### WHAT YOU WILL DO
Whenever a line in the records below holds the string "think", copy it out.
━━━━━━━━━━━━━━━━
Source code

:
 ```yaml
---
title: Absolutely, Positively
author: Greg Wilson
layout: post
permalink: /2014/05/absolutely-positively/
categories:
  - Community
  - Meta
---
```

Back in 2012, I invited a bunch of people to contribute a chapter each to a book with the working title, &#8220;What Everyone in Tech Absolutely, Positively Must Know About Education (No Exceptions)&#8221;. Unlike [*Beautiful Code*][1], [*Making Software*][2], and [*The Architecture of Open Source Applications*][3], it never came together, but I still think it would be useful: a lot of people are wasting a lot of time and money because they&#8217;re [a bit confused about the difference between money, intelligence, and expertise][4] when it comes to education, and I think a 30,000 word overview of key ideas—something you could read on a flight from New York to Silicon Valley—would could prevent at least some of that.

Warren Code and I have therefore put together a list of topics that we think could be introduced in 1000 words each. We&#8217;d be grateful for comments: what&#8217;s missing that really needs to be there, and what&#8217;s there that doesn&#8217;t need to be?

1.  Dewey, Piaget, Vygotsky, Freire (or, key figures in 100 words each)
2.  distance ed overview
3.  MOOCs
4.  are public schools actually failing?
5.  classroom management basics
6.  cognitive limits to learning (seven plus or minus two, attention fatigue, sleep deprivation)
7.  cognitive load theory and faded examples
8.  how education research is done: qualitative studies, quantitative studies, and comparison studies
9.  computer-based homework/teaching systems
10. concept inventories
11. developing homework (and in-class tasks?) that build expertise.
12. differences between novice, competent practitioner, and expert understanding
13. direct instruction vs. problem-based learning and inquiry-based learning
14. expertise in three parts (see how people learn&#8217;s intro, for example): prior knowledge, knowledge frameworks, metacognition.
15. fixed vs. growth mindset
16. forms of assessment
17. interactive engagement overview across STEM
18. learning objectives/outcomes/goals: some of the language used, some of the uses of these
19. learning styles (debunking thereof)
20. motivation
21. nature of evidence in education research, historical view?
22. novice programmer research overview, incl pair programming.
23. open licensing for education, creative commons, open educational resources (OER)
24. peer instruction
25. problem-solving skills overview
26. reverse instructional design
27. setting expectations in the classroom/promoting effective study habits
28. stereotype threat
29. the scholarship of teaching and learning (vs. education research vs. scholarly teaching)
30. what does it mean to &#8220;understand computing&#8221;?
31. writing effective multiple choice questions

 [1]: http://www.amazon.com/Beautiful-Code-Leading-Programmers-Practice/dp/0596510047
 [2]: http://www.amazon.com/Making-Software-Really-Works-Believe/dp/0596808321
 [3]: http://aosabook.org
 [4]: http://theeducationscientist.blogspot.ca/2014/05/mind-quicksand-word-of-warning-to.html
━━━━━━━━━━━━━━━━
### RESULT OF THE EXERCISE
Back in 2012, I invited a bunch of people to contribute a chapter each to a book with the working title, &#8220;What Everyone in Tech Absolutely, Positively Must Know About Education (No Exceptions)&#8221;. Unlike [*Beautiful Code*][1], [*Making Software*][2], and [*The Architecture of Open Source Applications*][3], it never came together, but I still think it would be useful: a lot of people are wasting a lot of time and money because they&#8217;re [a bit confused about the difference between money, intelligence, and expertise][4] when it comes to education, and I think a 30,000 word overview of key ideas—something you could read on a flight from New York to Silicon Valley—would could prevent at least some of that.
Warren Code and I have therefore put together a list of topics that we think could be introduced in 1000 words each. We&#8217;d be grateful for comments: what&#8217;s missing that really needs to be there, and what&#8217;s there that doesn&#8217;t need to be?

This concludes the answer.